**WORK REQUIRED:** The lines below starting at the line containing "4. Atualizar o" and ending at the line containing "8. Faça upload do arquivo." are to be repeated exactly, with both ends kept and nothing else added.

[GIVEN DATA Boundary: Start]

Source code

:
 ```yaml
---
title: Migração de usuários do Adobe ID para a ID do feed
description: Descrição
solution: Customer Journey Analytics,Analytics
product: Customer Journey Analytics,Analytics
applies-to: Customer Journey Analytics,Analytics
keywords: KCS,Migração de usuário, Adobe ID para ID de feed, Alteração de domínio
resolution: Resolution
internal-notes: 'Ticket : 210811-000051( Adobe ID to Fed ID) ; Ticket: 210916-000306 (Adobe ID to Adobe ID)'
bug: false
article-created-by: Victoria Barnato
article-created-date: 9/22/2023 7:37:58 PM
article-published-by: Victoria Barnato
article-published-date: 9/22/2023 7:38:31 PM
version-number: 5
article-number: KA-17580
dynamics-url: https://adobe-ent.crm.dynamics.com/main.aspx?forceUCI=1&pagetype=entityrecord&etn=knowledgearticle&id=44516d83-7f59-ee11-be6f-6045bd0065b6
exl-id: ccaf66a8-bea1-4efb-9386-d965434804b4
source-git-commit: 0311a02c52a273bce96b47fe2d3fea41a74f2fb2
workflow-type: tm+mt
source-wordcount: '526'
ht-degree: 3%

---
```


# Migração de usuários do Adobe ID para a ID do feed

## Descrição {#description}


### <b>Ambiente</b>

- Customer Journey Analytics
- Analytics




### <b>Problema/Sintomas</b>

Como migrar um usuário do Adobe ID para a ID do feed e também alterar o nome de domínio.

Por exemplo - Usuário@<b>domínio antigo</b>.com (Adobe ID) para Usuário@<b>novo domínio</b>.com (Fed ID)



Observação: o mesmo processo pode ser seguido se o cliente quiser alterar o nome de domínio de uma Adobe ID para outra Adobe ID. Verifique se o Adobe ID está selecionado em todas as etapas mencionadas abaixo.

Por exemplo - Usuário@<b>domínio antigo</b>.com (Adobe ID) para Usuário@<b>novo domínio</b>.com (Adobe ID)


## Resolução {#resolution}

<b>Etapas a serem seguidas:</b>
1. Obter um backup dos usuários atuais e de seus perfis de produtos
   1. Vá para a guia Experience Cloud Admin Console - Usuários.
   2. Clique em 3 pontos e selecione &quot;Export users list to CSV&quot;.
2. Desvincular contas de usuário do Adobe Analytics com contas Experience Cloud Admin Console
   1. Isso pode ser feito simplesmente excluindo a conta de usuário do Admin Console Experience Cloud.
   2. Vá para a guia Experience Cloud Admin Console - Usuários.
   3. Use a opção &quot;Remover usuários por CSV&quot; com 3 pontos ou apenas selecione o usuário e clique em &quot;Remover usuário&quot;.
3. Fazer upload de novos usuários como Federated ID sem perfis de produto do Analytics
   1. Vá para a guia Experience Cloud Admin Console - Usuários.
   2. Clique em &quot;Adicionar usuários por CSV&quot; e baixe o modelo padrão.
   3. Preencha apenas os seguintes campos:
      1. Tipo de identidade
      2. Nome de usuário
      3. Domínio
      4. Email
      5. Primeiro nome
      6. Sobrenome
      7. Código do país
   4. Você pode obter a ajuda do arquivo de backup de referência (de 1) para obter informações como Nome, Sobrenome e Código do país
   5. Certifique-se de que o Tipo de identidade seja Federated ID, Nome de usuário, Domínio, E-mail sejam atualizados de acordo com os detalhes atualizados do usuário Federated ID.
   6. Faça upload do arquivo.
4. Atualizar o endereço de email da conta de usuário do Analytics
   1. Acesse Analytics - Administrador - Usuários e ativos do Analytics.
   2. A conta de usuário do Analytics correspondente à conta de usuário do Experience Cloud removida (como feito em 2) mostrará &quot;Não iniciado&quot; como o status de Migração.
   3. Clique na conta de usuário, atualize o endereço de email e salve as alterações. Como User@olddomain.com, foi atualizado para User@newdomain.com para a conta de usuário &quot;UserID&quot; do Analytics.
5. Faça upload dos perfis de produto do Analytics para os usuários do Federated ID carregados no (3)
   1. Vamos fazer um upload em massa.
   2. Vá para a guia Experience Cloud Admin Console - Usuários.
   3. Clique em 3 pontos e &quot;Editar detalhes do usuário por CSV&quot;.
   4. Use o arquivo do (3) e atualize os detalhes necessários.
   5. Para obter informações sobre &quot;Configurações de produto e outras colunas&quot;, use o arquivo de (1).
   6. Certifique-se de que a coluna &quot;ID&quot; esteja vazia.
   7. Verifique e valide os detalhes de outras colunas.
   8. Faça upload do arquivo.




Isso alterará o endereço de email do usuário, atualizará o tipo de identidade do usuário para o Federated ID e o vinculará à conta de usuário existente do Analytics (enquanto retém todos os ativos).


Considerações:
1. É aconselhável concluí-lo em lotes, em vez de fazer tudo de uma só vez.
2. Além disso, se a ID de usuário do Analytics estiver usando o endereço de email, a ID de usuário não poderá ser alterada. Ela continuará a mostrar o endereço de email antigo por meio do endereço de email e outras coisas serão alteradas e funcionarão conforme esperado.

[GIVEN DATA Boundary: End]

**EXERCISE OUTPUT:**
4. Atualizar o endereço de email da conta de usuário do Analytics
   1. Acesse Analytics - Administrador - Usuários e ativos do Analytics.
   2. A conta de usuário do Analytics correspondente à conta de usuário do Experience Cloud removida (como feito em 2) mostrará &quot;Não iniciado&quot; como o status de Migração.
   3. Clique na conta de usuário, atualize o endereço de email e salve as alterações. Como User@olddomain.com, foi atualizado para User@newdomain.com para a conta de usuário &quot;UserID&quot; do Analytics.
5. Faça upload dos perfis de produto do Analytics para os usuários do Federated ID carregados no (3)
   1. Vamos fazer um upload em massa.
   2. Vá para a guia Experience Cloud Admin Console - Usuários.
   3. Clique em 3 pontos e &quot;Editar detalhes do usuário por CSV&quot;.
   4. Use o arquivo do (3) e atualize os detalhes necessários.
   5. Para obter informações sobre &quot;Configurações de produto e outras colunas&quot;, use o arquivo de (1).
   6. Certifique-se de que a coluna &quot;ID&quot; esteja vazia.
   7. Verifique e valide os detalhes de outras colunas.
   8. Faça upload do arquivo.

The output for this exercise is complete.